*** Exercise data Section Begins ***
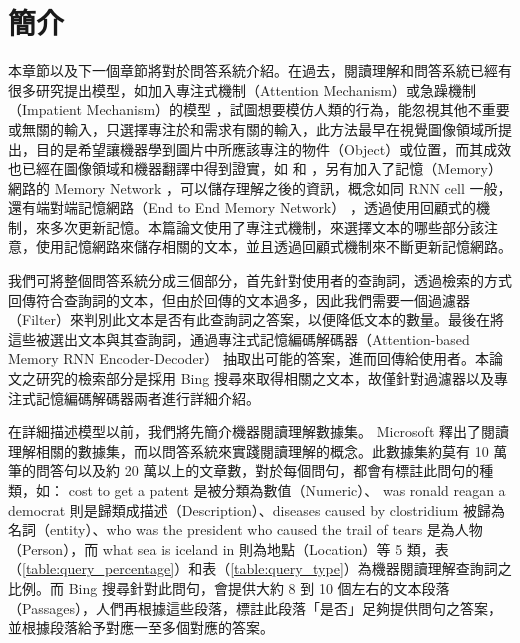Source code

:\section{簡介}
本章節以及下一個章節將對於問答系統介紹。在過去，閱讀理解和問答系統已經有很多研究提出模型，如加入專注式機制（Attention Mechanism）或急躁機制（Impatient Mechanism）的模型 \cite{hermann2015teaching} ，試圖想要模仿人類的行為，能忽視其他不重要或無關的輸入，只選擇專注於和需求有關的輸入，此方法最早在視覺圖像領域所提出，目的是希望讓機器學到圖片中所應該專注的物件（Object）或位置，而其成效也已經在圖像領域和機器翻譯中得到證實，如 \cite{mnih2014recurrent} 和 \cite{bahdanau2014neural}，另有加入了記憶（Memory）網路的 Memory Network \cite{weston2014memory} ，可以儲存理解之後的資訊，概念如同 RNN cell 一般，還有端對端記憶網路（End to End Memory Network）\cite{sukhbaatar2015end} ，透過使用回顧式的機制，來多次更新記憶。本篇論文使用了專注式機制，來選擇文本的哪些部分該注意，使用記憶網路來儲存相關的文本，並且透過回顧式機制來不斷更新記憶網路。

我們可將整個問答系統分成三個部分，首先針對使用者的查詢詞，透過檢索的方式回傳符合查詢詞的文本，但由於回傳的文本過多，因此我們需要一個過濾器（Filter）來判別此文本是否有此查詢詞之答案，以便降低文本的數量。最後在將這些被選出文本與其查詢詞，通過專注式記憶編碼解碼器（Attention-based Memory RNN Encoder-Decoder）\cite{xiong2016dynamic} 抽取出可能的答案，進而回傳給使用者。本論文之研究的檢索部分是採用 Bing 搜尋來取得相關之文本，故僅針對過濾器以及專注式記憶編碼解碼器兩者進行詳細介紹。

在詳細描述模型以前，我們將先簡介機器閱讀理解數據集。 Microsoft 釋出了閱讀理解相關的數據集，而以問答系統來實踐閱讀理解的概念。此數據集約莫有 10 萬筆的問答句以及約 20 萬以上的文章數，對於每個問句，都會有標註此問句的種類，如： cost to get a patent 是被分類為數值（Numeric）、 was ronald reagan a democrat 則是歸類成描述（Description）、diseases caused by clostridium 被歸為名詞（entity）、who was the president who caused the trail of tears 是為人物（Person），而 what sea is iceland in 則為地點（Location）等 5 類，表（\ref{table:query_percentage}）和表（\ref{table:query_type}）為機器閱讀理解查詢詞之比例。而 Bing 搜尋針對此問句，會提供大約 8 到 10 個左右的文本段落（Passages），人們再根據這些段落，標註此段落「是否」足夠提供問句之答案，並根據段落給予對應一至多個對應的答案。

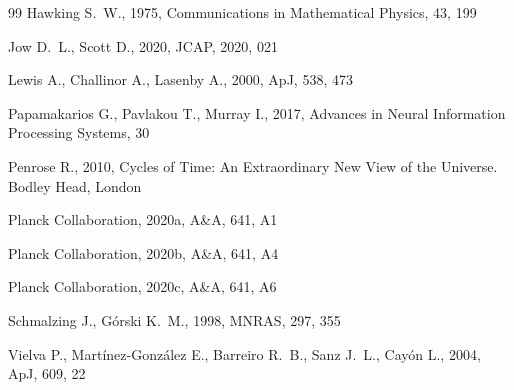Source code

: \documentclass[fleqn,usenatbib]{mnras}
\begin{document}
\begin{thebibliography}{99}
Hawking S.~W.,  1975, Communications in Mathematical Physics, 43, 199

Jow D.~L., Scott D.,  2020, JCAP, 2020, 021

Lewis A., Challinor A., Lasenby A.,  2000, ApJ, 538, 473

Papamakarios G., Pavlakou T., Murray I.,  2017, Advances in Neural Information Processing Systems, 30

Penrose R.,  2010, Cycles of Time: An Extraordinary New View of the Universe. Bodley Head, London

Planck Collaboration,  2020a, A\&A, 641, A1

Planck Collaboration,  2020b, A\&A, 641, A4

Planck Collaboration,  2020c, A\&A, 641, A6

Schmalzing J., G{\'o}rski K.~M.,  1998, MNRAS, 297, 355

Vielva P., Mart{\'i}nez-Gonz{\'a}lez E., Barreiro R.~B., Sanz J.~L., Cay{\'o}n L.,  2004, ApJ, 609, 22

\makeatother
\end{thebibliography}

\bsp
\label{lastpage}
\end{document}
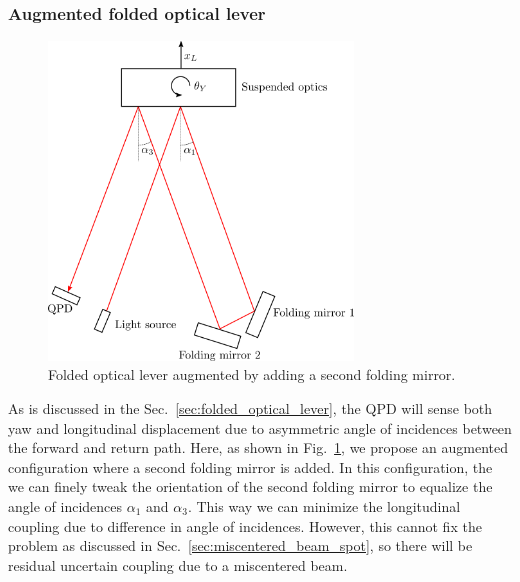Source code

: \subsubsection{Augmented folded optical lever}
\begin{figure}[!h]
	\centering
	\includegraphics[width=81mm]{figures/folded_optical_lever_augmented}
	\caption{Folded optical lever augmented by adding a second folding mirror.}
	\label{fig:foldedopticalleveraugmented}
\end{figure}
As is discussed in the Sec.~\ref{sec:folded_optical_lever}, the QPD will sense both yaw and longitudinal displacement due to asymmetric angle of incidences between the forward and return path.
Here, as shown in Fig.~\ref{fig:foldedopticalleveraugmented}, we propose an augmented configuration where a second folding mirror is added.
In this configuration, the we can finely tweak the orientation of the second folding mirror to equalize the angle of incidences $\alpha_1$ and $\alpha_3$.
This way we can minimize the longitudinal coupling due to difference in angle of incidences.
However, this cannot fix the problem as discussed in Sec.~\ref{sec:miscentered_beam_spot}, so there will be residual uncertain coupling due to a miscentered beam.




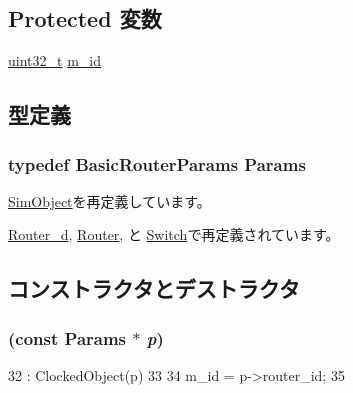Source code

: \subsection*{Protected 変数}
\begin{DoxyCompactItemize}
\item 
\hyperlink{Type_8hh_a435d1572bf3f880d55459d9805097f62}{uint32\_\-t} \hyperlink{classBasicRouter_ac970dc89366c6c0cb38a2f944b3672b6}{m\_\-id}
\end{DoxyCompactItemize}


\subsection{型定義}
\hypertarget{classBasicRouter_af2c419269bc768b96a7bae9bfbcd3e94}{
\subsubsection[{Params}]{\setlength{\rightskip}{0pt plus 5cm}typedef BasicRouterParams {\bf Params}}}
\label{classBasicRouter_af2c419269bc768b96a7bae9bfbcd3e94}


\hyperlink{classSimObject_a0f0761d2db586a23bb2a2880b8f387bb}{SimObject}を再定義しています。

\hyperlink{classRouter__d_a0aa71fc14ebbcbd38c18c172bdbc48eb}{Router\_\-d}, \hyperlink{classRouter_aefbd30db7d0c203dbe4553fdfe3c2b0e}{Router}, と \hyperlink{classSwitch_a07c03790510d4a31198bb5deef53da38}{Switch}で再定義されています。

\subsection{コンストラクタとデストラクタ}
\hypertarget{classBasicRouter_a127b0f75e5bb61b1cc01126b9206abaf}{
\subsubsection[{BasicRouter}]{ (const {\bf Params} $\ast$ {\em p})}}
\label{classBasicRouter_a127b0f75e5bb61b1cc01126b9206abaf}



\begin{DoxyCode}
32     : ClockedObject(p)
33 {
34     m_id = p->router_id;
35 }
\end{DoxyCode}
*** Exercise data Section Ends ***
Work order: Print the lines from the beginning of the records up to and including the line containing "A\&A, 641, A1", word for word, with no pictures.

Solution for this task:
Source code

:\section{簡介}
本章節以及下一個章節將對於問答系統介紹。在過去，閱讀理解和問答系統已經有很多研究提出模型，如加入專注式機制（Attention Mechanism）或急躁機制（Impatient Mechanism）的模型 \cite{hermann2015teaching} ，試圖想要模仿人類的行為，能忽視其他不重要或無關的輸入，只選擇專注於和需求有關的輸入，此方法最早在視覺圖像領域所提出，目的是希望讓機器學到圖片中所應該專注的物件（Object）或位置，而其成效也已經在圖像領域和機器翻譯中得到證實，如 \cite{mnih2014recurrent} 和 \cite{bahdanau2014neural}，另有加入了記憶（Memory）網路的 Memory Network \cite{weston2014memory} ，可以儲存理解之後的資訊，概念如同 RNN cell 一般，還有端對端記憶網路（End to End Memory Network）\cite{sukhbaatar2015end} ，透過使用回顧式的機制，來多次更新記憶。本篇論文使用了專注式機制，來選擇文本的哪些部分該注意，使用記憶網路來儲存相關的文本，並且透過回顧式機制來不斷更新記憶網路。

我們可將整個問答系統分成三個部分，首先針對使用者的查詢詞，透過檢索的方式回傳符合查詢詞的文本，但由於回傳的文本過多，因此我們需要一個過濾器（Filter）來判別此文本是否有此查詢詞之答案，以便降低文本的數量。最後在將這些被選出文本與其查詢詞，通過專注式記憶編碼解碼器（Attention-based Memory RNN Encoder-Decoder）\cite{xiong2016dynamic} 抽取出可能的答案，進而回傳給使用者。本論文之研究的檢索部分是採用 Bing 搜尋來取得相關之文本，故僅針對過濾器以及專注式記憶編碼解碼器兩者進行詳細介紹。

在詳細描述模型以前，我們將先簡介機器閱讀理解數據集。 Microsoft 釋出了閱讀理解相關的數據集，而以問答系統來實踐閱讀理解的概念。此數據集約莫有 10 萬筆的問答句以及約 20 萬以上的文章數，對於每個問句，都會有標註此問句的種類，如： cost to get a patent 是被分類為數值（Numeric）、 was ronald reagan a democrat 則是歸類成描述（Description）、diseases caused by clostridium 被歸為名詞（entity）、who was the president who caused the trail of tears 是為人物（Person），而 what sea is iceland in 則為地點（Location）等 5 類，表（\ref{table:query_percentage}）和表（\ref{table:query_type}）為機器閱讀理解查詢詞之比例。而 Bing 搜尋針對此問句，會提供大約 8 到 10 個左右的文本段落（Passages），人們再根據這些段落，標註此段落「是否」足夠提供問句之答案，並根據段落給予對應一至多個對應的答案。

Source code

: \documentclass[fleqn,usenatbib]{mnras}
\begin{document}
\begin{thebibliography}{99}
Hawking S.~W.,  1975, Communications in Mathematical Physics, 43, 199

Jow D.~L., Scott D.,  2020, JCAP, 2020, 021

Lewis A., Challinor A., Lasenby A.,  2000, ApJ, 538, 473

Papamakarios G., Pavlakou T., Murray I.,  2017, Advances in Neural Information Processing Systems, 30

Penrose R.,  2010, Cycles of Time: An Extraordinary New View of the Universe. Bodley Head, London

Planck Collaboration,  2020a, A\&A, 641, A1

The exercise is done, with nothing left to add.